(Saved data entries)
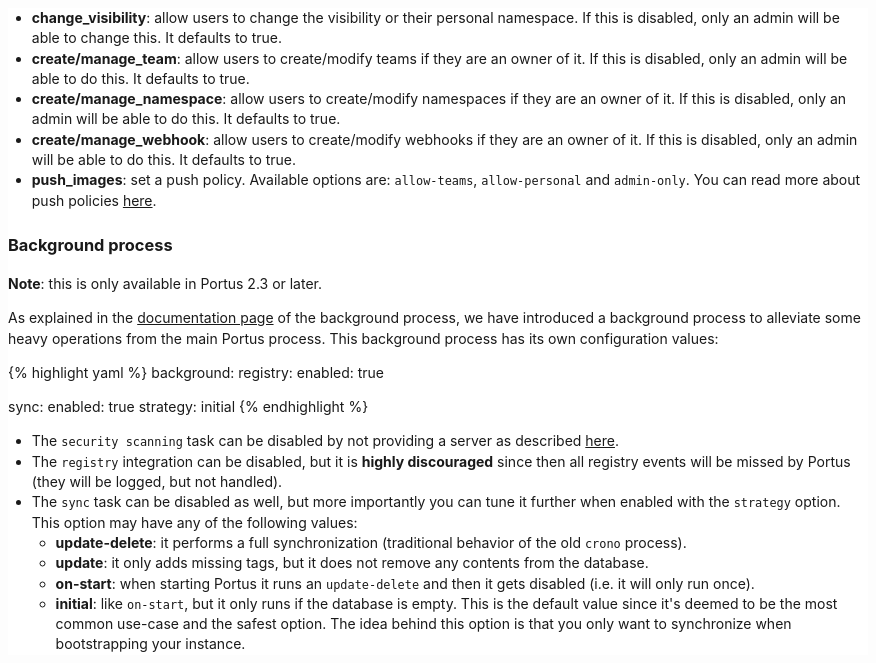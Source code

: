 - **change_visibility**: allow users to change the visibility or their personal
  namespace. If this is disabled, only an admin will be able to change this. It
  defaults to true.
- **create/manage_team**: allow users to create/modify teams if they are an
  owner of it. If this is disabled, only an admin will be able to do this. It
  defaults to true.
- **create/manage_namespace**: allow users to create/modify namespaces if they
  are an owner of it. If this is disabled, only an admin will be able to do
  this. It defaults to true.
- **create/manage_webhook**: allow users to create/modify webhooks if they are
  an owner of it. If this is disabled, only an admin will be able to do this. It
  defaults to true.
- **push_images**: set a push policy. Available options are: `allow-teams`,
  `allow-personal` and `admin-only`. You can read more about push policies
  [here](/features/3_teams_namespaces_and_users.html).

### Background process

**Note**: this is only available in Portus 2.3 or later.

As explained in the [documentation page](/docs/background.html) of the background
process, we have introduced a background process to alleviate some heavy
operations from the main Portus process. This background process has its own
configuration values:

{% highlight yaml %}
background:
  registry:
    enabled: true

  sync:
    enabled: true
    strategy: initial
{% endhighlight %}

- The `security scanning` task can be disabled by not providing a server as
  described [here](/docs/Configuring-Portus.html#security-scanning).
- The `registry` integration can be disabled, but it is **highly discouraged**
  since then all registry events will be missed by Portus (they will be logged,
  but not handled).
- The `sync` task can be disabled as well, but more importantly you can tune it
  further when enabled with the `strategy` option. This option may have any of
  the following values:
  - **update-delete**: it performs a full synchronization (traditional behavior
    of the old `crono` process).
  - **update**: it only adds missing tags, but it does not remove any contents
    from the database.
  - **on-start**: when starting Portus it runs an `update-delete` and then it
    gets disabled (i.e. it will only run once).
  - **initial**: like `on-start`, but it only runs if the database is
    empty. This is the default value since it's deemed to be the most common
    use-case and the safest option. The idea behind this option is that you only
    want to synchronize when bootstrapping your instance.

TASK DETAILS: Return word for word the lines above from the line with "[here](/features/3_teams_namespaces_and_users.html)." to the line with "process, we have", including both and leaving out all others.

TASK OUTPUT:
  [here](/features/3_teams_namespaces_and_users.html).

### Background process

**Note**: this is only available in Portus 2.3 or later.

As explained in the [documentation page](/docs/background.html) of the background
process, we have introduced a background process to alleviate some heavy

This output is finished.